Not so long ago, the game was harder for really tall guys like Weiskopf and Oosterhuis, because a golf club that fitted people their size had the attributes of a tire-iron, and was similarly balanced. But with lighter shafts and heads, the spikes are now on the bigger feet. (That’s why there are more good left-handed players these days, too: their equipment no longer sucks.) To trade punches with today’s heavyweights, the little guys have to hit the exact center of the clubface pretty much all of the time, and be able to get it up and down from everywhere. You have to admire the wee ones, like Jeff Sluman and Fred Funk, who could share a pair of Ernie Els’s Y-fronts, and Pavin, who could hide under his hat; each is living proof that on a good day, a determined flea can still bite the Tour’s big dogs. But the guy who takes golf to the next level will probably be a giant, and the small in stature will be left playing uphill and into the tide.
This brings us back to Pavin, who thank God decided to play on. I say thank God because I find it much safer to talk about the ratbag than compete against him, and for a while there I was sure he was after my job. Following a stint for ABC a couple of years ago, he seemed destined to flounce the fairways with a microphone before long. The little swine was good at it, and the last thing I need is Pavin, the beastly, shaven-headed gerbil from hell, gnawing at my vitals again, or (horror of horrors) Nick Faldo, who is sucking up to ABC with a transparently obvious foreign-accent ploy. How pathetic is that? At least Azinger has the decency to sound American. Even though they’re pimping for another network, I hope every one of these devious reprobates suffers an immediate resurgence in his game. Not that I’d want to appear mean-spirited, but if they fired Edward R. Murrow, I have a feeling that they can almost certainly dispense with me.

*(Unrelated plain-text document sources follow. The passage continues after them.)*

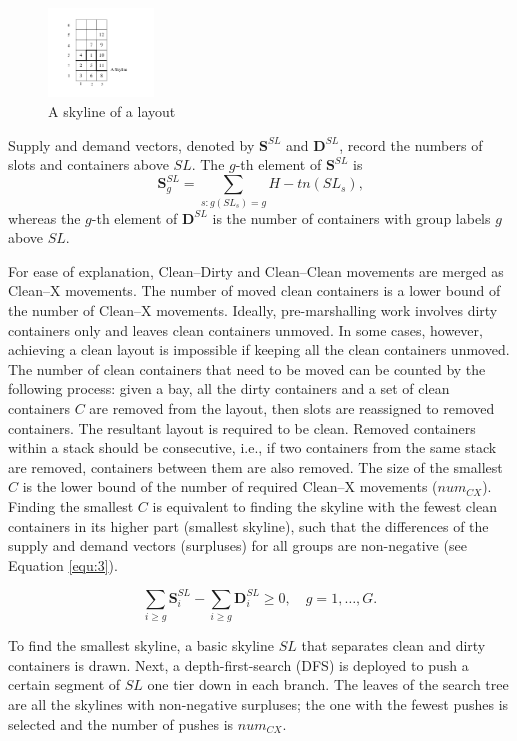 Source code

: \documentclass[review,3p,times,authoryear,12pt]{elsarticle}
\begin{document}
\begin{figure}[!htb]
\centering
\includegraphics[width=0.25\textwidth]{fig5.pdf}
\caption{A skyline of a layout}
\label{fig5}
\end{figure}

Supply and demand vectors, denoted by $\mathbf S^\mathit{SL}$ and $\mathbf D^\mathit{SL}$, record the numbers of slots and containers above $\mathit{SL}$.
The $g$-th element of $\mathbf S^\mathit{SL}$ is
\[
\mathbf S^\mathit{SL}_g=\sum_{s:g(\mathit{SL}_s)=g}H-\mathit{tn}(\mathit{SL}_s)\textrm{,}
\]
whereas the $g$-th element of $\mathbf D^\mathit{SL}$ is the number of containers with group labels $g$ above $\mathit{SL}$.

For ease of explanation, Clean--Dirty and Clean--Clean movements are merged as Clean--X movements.
The number of moved clean containers is a lower bound of the number of Clean--X movements.
Ideally, pre-marshalling work involves dirty containers only and leaves clean containers unmoved.
In some cases, however, achieving a clean layout is impossible if keeping all the clean containers unmoved.
The number of clean containers that need to be moved can be counted by the following process: given a bay, all the dirty containers and a set of clean containers $C$ are removed from the layout, then slots are reassigned to removed containers.
The resultant layout is required to be clean.
Removed containers within a stack should be consecutive, i.e., if two containers from the same stack are removed, containers between them are also removed.
The size of the smallest $C$ is the lower bound of the number of required Clean--X movements ($\mathit{num}_{CX}$).
Finding the smallest $C$ is equivalent to finding the skyline with the fewest clean containers in its higher part (smallest skyline), such that the differences of the supply and demand vectors (surpluses) for all groups are non-negative (see Equation \ref{equ:3}).

\begin{equation}
\label{equ:3}
\sum_{i\ge g}\mathbf S^\mathit{SL}_i-\sum_{i\ge g}\mathbf D^\mathit{SL}_i\ge0, \quad g=1,\dots,G\textrm{.}
\end{equation}

To find the smallest skyline, a basic skyline $\mathit{SL}$ that separates clean and dirty containers is drawn.
Next, a depth-first-search (DFS) is deployed to push a certain segment of $\mathit{SL}$ one tier down in each branch.
The leaves of the search tree are all the skylines with non-negative surpluses; the one with the fewest pushes is selected and the number of pushes is $\mathit{num}_\mathit{CX}$.
\end{document}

Anyone smarter than a sack of bad shellfish would notice that my act is getting old. I wouldn’t want any of this to go on the record, but I am the single laziest, most irresponsible, ungrateful journalist/announcer I know, and most days I don’t smell particularly good either. I had to quit drinking several months ago, and now I’m in a permanently crappy mood, completely unreceptive to any more change. It has become throbbingly obvious that the only way I can continue to get away with this job is to do my best to ensure I’m surrounded by imbeciles like McCord, Clampett and, of course, the staff of Golf Magazine. I do have a minor problem with Oosterhuis and the rest of the CBS crew, but I’ve calculated that the mercury I’m putting in their tea should start to kick in around The Memorial. The fact that Maltbie is on board with USA Network isn’t going to hurt either. I can’t wait to work with him. He’ll make me look both smarter and thinner, although I have lost almost 50 pounds in order to ensure that I appear even more magnificent than usual.
However, I am still experiencing a feeling of general unease. The next thing you know, Faldo will be writing a column full of smarmy wit, fart jokes and self-deprecation. Bugger it! That’s the problem with raising the bar. Even the big guys can get underneath it.